### Records shown
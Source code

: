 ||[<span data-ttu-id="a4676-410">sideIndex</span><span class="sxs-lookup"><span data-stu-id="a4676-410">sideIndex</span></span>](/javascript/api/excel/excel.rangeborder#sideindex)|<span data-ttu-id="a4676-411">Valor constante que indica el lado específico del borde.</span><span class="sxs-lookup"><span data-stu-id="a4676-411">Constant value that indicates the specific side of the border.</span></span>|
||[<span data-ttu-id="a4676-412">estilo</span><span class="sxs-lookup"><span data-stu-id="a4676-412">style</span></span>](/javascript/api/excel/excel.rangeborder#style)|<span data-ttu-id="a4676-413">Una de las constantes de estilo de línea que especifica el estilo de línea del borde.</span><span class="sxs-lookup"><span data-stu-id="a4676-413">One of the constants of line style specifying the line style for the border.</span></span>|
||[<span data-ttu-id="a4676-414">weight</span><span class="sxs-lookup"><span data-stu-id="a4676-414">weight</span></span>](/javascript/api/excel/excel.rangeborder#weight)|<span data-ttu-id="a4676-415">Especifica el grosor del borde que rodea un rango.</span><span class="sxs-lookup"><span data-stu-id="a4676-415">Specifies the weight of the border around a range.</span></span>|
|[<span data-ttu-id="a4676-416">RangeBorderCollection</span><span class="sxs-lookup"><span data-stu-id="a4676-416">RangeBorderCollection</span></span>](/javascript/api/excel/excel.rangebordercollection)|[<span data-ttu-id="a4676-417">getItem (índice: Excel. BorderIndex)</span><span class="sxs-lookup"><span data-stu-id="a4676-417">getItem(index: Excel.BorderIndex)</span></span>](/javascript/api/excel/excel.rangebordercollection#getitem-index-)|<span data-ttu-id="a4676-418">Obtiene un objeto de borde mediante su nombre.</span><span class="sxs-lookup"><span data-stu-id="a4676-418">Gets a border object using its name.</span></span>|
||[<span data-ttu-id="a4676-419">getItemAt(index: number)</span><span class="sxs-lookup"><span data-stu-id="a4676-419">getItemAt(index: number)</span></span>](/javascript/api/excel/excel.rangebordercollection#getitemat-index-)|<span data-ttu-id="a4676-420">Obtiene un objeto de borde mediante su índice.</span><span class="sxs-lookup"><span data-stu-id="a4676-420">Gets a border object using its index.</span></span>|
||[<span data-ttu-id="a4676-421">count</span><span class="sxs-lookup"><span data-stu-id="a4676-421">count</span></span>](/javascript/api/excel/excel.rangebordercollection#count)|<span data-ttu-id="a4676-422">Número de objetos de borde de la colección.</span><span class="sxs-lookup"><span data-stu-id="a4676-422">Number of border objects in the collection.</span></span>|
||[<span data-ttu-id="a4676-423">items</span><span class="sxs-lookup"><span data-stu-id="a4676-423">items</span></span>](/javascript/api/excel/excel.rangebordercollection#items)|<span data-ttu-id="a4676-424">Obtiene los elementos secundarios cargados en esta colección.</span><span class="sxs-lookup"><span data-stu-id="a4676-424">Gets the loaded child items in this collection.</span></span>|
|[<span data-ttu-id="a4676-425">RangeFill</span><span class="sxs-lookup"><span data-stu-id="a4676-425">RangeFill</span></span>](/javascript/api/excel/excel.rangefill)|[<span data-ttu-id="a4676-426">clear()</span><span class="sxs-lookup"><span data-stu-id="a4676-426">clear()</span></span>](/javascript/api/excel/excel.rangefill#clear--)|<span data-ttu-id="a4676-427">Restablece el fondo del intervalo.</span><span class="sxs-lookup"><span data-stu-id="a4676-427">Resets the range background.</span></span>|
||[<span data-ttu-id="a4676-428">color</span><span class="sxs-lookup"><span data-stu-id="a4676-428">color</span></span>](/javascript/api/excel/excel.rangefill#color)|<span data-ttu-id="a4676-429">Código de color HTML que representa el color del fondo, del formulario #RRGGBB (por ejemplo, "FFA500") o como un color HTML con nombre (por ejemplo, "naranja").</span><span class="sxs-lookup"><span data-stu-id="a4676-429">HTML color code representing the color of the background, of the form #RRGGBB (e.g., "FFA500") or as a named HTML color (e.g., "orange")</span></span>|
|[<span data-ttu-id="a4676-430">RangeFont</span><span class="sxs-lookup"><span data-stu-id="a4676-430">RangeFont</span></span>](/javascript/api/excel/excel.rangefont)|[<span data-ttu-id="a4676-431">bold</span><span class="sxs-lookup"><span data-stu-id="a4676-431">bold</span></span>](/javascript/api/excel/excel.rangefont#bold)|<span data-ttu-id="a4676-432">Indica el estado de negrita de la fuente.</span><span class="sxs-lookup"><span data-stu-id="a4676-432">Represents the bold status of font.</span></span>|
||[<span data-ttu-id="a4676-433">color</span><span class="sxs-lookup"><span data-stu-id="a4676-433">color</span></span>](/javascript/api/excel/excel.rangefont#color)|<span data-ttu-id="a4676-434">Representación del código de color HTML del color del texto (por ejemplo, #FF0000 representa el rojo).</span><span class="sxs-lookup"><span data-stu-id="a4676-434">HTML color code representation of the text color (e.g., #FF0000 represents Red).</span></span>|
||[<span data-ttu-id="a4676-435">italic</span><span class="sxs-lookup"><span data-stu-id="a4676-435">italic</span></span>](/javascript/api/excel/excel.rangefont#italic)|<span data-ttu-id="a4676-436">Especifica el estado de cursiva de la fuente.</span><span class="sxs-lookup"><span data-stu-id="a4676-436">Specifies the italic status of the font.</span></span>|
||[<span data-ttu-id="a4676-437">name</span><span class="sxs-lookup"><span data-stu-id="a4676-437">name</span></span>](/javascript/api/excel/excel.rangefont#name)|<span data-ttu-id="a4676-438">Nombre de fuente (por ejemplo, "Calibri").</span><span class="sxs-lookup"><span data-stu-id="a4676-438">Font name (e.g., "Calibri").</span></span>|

### Task requirements
An accurate, complete transcription of the records above is needed.

### The answer
Source code

: ||[<span data-ttu-id="a4676-410">sideIndex</span><span class="sxs-lookup"><span data-stu-id="a4676-410">sideIndex</span></span>](/javascript/api/excel/excel.rangeborder#sideindex)|<span data-ttu-id="a4676-411">Valor constante que indica el lado específico del borde.</span><span class="sxs-lookup"><span data-stu-id="a4676-411">Constant value that indicates the specific side of the border.</span></span>|
||[<span data-ttu-id="a4676-412">estilo</span><span class="sxs-lookup"><span data-stu-id="a4676-412">style</span></span>](/javascript/api/excel/excel.rangeborder#style)|<span data-ttu-id="a4676-413">Una de las constantes de estilo de línea que especifica el estilo de línea del borde.</span><span class="sxs-lookup"><span data-stu-id="a4676-413">One of the constants of line style specifying the line style for the border.</span></span>|
||[<span data-ttu-id="a4676-414">weight</span><span class="sxs-lookup"><span data-stu-id="a4676-414">weight</span></span>](/javascript/api/excel/excel.rangeborder#weight)|<span data-ttu-id="a4676-415">Especifica el grosor del borde que rodea un rango.</span><span class="sxs-lookup"><span data-stu-id="a4676-415">Specifies the weight of the border around a range.</span></span>|
|[<span data-ttu-id="a4676-416">RangeBorderCollection</span><span class="sxs-lookup"><span data-stu-id="a4676-416">RangeBorderCollection</span></span>](/javascript/api/excel/excel.rangebordercollection)|[<span data-ttu-id="a4676-417">getItem (índice: Excel. BorderIndex)</span><span class="sxs-lookup"><span data-stu-id="a4676-417">getItem(index: Excel.BorderIndex)</span></span>](/javascript/api/excel/excel.rangebordercollection#getitem-index-)|<span data-ttu-id="a4676-418">Obtiene un objeto de borde mediante su nombre.</span><span class="sxs-lookup"><span data-stu-id="a4676-418">Gets a border object using its name.</span></span>|
||[<span data-ttu-id="a4676-419">getItemAt(index: number)</span><span class="sxs-lookup"><span data-stu-id="a4676-419">getItemAt(index: number)</span></span>](/javascript/api/excel/excel.rangebordercollection#getitemat-index-)|<span data-ttu-id="a4676-420">Obtiene un objeto de borde mediante su índice.</span><span class="sxs-lookup"><span data-stu-id="a4676-420">Gets a border object using its index.</span></span>|
||[<span data-ttu-id="a4676-421">count</span><span class="sxs-lookup"><span data-stu-id="a4676-421">count</span></span>](/javascript/api/excel/excel.rangebordercollection#count)|<span data-ttu-id="a4676-422">Número de objetos de borde de la colección.</span><span class="sxs-lookup"><span data-stu-id="a4676-422">Number of border objects in the collection.</span></span>|
||[<span data-ttu-id="a4676-423">items</span><span class="sxs-lookup"><span data-stu-id="a4676-423">items</span></span>](/javascript/api/excel/excel.rangebordercollection#items)|<span data-ttu-id="a4676-424">Obtiene los elementos secundarios cargados en esta colección.</span><span class="sxs-lookup"><span data-stu-id="a4676-424">Gets the loaded child items in this collection.</span></span>|
|[<span data-ttu-id="a4676-425">RangeFill</span><span class="sxs-lookup"><span data-stu-id="a4676-425">RangeFill</span></span>](/javascript/api/excel/excel.rangefill)|[<span data-ttu-id="a4676-426">clear()</span><span class="sxs-lookup"><span data-stu-id="a4676-426">clear()</span></span>](/javascript/api/excel/excel.rangefill#clear--)|<span data-ttu-id="a4676-427">Restablece el fondo del intervalo.</span><span class="sxs-lookup"><span data-stu-id="a4676-427">Resets the range background.</span></span>|
||[<span data-ttu-id="a4676-428">color</span><span class="sxs-lookup"><span data-stu-id="a4676-428">color</span></span>](/javascript/api/excel/excel.rangefill#color)|<span data-ttu-id="a4676-429">Código de color HTML que representa el color del fondo, del formulario #RRGGBB (por ejemplo, "FFA500") o como un color HTML con nombre (por ejemplo, "naranja").</span><span class="sxs-lookup"><span data-stu-id="a4676-429">HTML color code representing the color of the background, of the form #RRGGBB (e.g., "FFA500") or as a named HTML color (e.g., "orange")</span></span>|
|[<span data-ttu-id="a4676-430">RangeFont</span><span class="sxs-lookup"><span data-stu-id="a4676-430">RangeFont</span></span>](/javascript/api/excel/excel.rangefont)|[<span data-ttu-id="a4676-431">bold</span><span class="sxs-lookup"><span data-stu-id="a4676-431">bold</span></span>](/javascript/api/excel/excel.rangefont#bold)|<span data-ttu-id="a4676-432">Indica el estado de negrita de la fuente.</span><span class="sxs-lookup"><span data-stu-id="a4676-432">Represents the bold status of font.</span></span>|
||[<span data-ttu-id="a4676-433">color</span><span class="sxs-lookup"><span data-stu-id="a4676-433">color</span></span>](/javascript/api/excel/excel.rangefont#color)|<span data-ttu-id="a4676-434">Representación del código de color HTML del color del texto (por ejemplo, #FF0000 representa el rojo).</span><span class="sxs-lookup"><span data-stu-id="a4676-434">HTML color code representation of the text color (e.g., #FF0000 represents Red).</span></span>|
||[<span data-ttu-id="a4676-435">italic</span><span class="sxs-lookup"><span data-stu-id="a4676-435">italic</span></span>](/javascript/api/excel/excel.rangefont#italic)|<span data-ttu-id="a4676-436">Especifica el estado de cursiva de la fuente.</span><span class="sxs-lookup"><span data-stu-id="a4676-436">Specifies the italic status of the font.</span></span>|
||[<span data-ttu-id="a4676-437">name</span><span class="sxs-lookup"><span data-stu-id="a4676-437">name</span></span>](/javascript/api/excel/excel.rangefont#name)|<span data-ttu-id="a4676-438">Nombre de fuente (por ejemplo, "Calibri").</span><span class="sxs-lookup"><span data-stu-id="a4676-438">Font name (e.g., "Calibri").</span></span>|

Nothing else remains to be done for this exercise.